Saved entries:
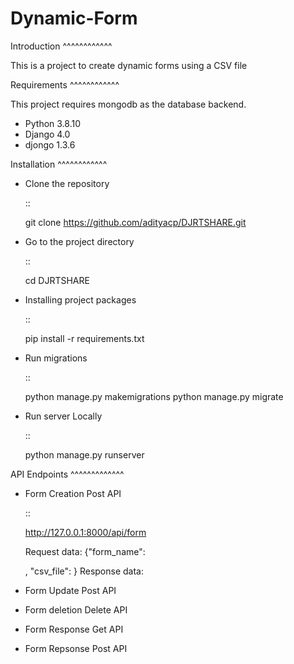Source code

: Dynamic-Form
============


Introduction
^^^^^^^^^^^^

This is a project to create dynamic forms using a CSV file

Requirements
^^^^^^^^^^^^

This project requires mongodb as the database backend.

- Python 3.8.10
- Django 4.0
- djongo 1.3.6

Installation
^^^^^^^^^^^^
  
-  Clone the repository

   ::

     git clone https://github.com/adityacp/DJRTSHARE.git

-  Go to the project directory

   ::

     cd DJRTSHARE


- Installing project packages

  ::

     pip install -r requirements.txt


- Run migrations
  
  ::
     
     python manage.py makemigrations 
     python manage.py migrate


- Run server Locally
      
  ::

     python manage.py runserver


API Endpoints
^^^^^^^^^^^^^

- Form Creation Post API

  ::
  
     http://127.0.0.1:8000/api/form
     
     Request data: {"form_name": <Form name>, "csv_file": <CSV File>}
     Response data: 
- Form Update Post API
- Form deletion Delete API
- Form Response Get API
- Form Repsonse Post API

*What is being asked:* Reproduce each entry verbatim, excluding any embedded images.

*Result:*
Source code

: Dynamic-Form
============


Introduction
^^^^^^^^^^^^

This is a project to create dynamic forms using a CSV file

Requirements
^^^^^^^^^^^^

This project requires mongodb as the database backend.

- Python 3.8.10
- Django 4.0
- djongo 1.3.6

Installation
^^^^^^^^^^^^
  
-  Clone the repository

   ::

     git clone https://github.com/adityacp/DJRTSHARE.git

-  Go to the project directory

   ::

     cd DJRTSHARE


- Installing project packages

  ::

     pip install -r requirements.txt


- Run migrations
  
  ::
     
     python manage.py makemigrations 
     python manage.py migrate


- Run server Locally
      
  ::

     python manage.py runserver


API Endpoints
^^^^^^^^^^^^^

- Form Creation Post API

  ::
  
     http://127.0.0.1:8000/api/form
     
     Request data: {"form_name": <Form name>, "csv_file": <CSV File>}
     Response data: 
- Form Update Post API
- Form deletion Delete API
- Form Response Get API
- Form Repsonse Post API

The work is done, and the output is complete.